[Stored entries]
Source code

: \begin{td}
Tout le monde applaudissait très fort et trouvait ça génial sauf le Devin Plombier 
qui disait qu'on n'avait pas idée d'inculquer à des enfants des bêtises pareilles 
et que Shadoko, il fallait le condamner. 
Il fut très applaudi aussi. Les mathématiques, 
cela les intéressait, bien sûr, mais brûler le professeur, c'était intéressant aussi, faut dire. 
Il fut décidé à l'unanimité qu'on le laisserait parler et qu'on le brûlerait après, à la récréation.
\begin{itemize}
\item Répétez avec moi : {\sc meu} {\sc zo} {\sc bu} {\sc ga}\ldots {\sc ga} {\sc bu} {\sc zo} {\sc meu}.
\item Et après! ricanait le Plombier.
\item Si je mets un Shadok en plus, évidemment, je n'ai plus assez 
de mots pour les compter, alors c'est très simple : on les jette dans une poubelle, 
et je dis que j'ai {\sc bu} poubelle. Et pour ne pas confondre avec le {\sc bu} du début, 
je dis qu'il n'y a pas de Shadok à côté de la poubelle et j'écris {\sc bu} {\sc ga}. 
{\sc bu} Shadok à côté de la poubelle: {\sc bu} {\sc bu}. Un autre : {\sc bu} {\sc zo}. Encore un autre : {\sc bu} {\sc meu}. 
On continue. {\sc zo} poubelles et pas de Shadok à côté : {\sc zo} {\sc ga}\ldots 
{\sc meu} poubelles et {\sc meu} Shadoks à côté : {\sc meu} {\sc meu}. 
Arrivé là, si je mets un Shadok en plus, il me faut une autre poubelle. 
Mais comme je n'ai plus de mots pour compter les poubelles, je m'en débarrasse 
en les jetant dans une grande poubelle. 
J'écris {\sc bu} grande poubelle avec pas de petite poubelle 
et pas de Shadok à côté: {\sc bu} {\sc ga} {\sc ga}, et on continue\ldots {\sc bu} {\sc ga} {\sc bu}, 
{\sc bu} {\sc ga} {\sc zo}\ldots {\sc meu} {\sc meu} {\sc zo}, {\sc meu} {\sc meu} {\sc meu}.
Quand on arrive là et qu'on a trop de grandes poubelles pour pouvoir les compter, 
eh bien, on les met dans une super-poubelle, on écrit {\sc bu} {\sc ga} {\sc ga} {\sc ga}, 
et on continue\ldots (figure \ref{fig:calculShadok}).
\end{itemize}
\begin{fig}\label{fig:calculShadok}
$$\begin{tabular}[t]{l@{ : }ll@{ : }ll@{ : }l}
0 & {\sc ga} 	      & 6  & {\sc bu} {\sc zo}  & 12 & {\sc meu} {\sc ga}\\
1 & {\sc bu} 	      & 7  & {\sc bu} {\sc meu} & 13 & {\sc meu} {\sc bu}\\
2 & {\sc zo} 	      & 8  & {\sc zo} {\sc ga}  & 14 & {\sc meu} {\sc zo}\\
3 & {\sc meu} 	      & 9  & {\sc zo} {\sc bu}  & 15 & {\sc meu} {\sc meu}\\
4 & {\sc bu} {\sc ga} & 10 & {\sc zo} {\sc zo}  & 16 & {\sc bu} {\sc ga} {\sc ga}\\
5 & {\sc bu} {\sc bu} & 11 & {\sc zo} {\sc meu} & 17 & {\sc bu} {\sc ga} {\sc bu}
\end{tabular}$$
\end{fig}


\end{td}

---

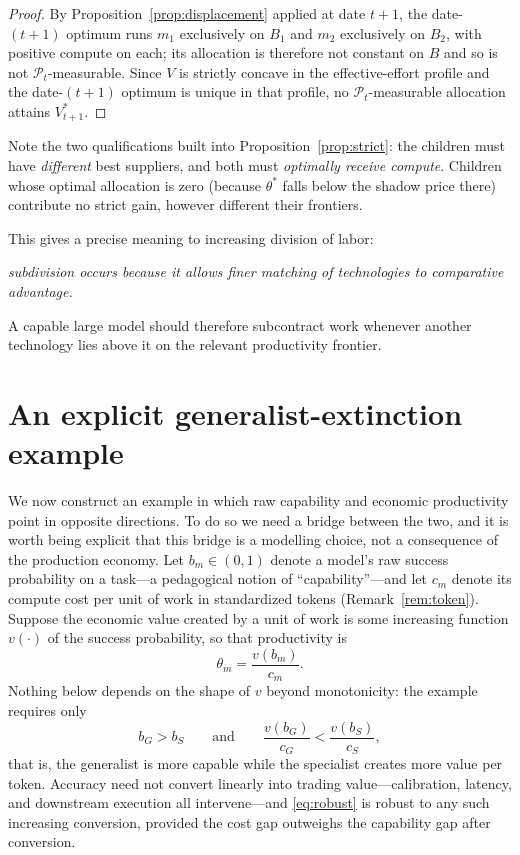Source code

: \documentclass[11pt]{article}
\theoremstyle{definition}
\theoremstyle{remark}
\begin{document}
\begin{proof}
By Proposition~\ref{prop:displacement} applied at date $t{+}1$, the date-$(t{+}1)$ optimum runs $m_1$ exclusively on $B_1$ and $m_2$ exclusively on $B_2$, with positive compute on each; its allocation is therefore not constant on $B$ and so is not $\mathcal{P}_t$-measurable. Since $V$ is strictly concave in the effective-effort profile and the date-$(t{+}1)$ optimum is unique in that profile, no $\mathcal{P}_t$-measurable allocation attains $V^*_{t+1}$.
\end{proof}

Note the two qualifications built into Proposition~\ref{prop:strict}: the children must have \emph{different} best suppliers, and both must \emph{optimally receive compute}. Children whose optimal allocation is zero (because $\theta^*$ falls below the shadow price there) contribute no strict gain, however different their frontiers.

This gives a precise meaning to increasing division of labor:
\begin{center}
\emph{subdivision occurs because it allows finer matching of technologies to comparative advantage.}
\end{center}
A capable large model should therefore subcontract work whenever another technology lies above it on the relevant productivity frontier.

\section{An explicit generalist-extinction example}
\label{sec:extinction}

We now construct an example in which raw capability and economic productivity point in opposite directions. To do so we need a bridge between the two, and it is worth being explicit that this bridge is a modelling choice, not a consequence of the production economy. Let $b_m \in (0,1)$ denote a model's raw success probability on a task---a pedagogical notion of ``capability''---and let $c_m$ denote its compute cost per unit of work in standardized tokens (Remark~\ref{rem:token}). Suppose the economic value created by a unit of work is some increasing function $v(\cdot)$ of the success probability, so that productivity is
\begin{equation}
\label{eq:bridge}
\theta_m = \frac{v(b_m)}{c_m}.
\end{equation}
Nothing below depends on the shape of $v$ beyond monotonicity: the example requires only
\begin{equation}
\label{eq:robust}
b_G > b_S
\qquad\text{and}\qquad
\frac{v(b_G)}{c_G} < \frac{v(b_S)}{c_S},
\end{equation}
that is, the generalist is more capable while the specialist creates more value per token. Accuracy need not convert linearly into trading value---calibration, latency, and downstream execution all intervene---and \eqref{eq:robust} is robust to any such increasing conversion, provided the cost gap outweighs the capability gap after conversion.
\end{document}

The task:
In the lines above, find each one with "generalist" and list it.

Response:
\section{An explicit generalist-extinction example}
that is, the generalist is more capable while the specialist creates more value per token. Accuracy need not convert linearly into trading value---calibration, latency, and downstream execution all intervene---and \eqref{eq:robust} is robust to any such increasing conversion, provided the cost gap outweighs the capability gap after conversion.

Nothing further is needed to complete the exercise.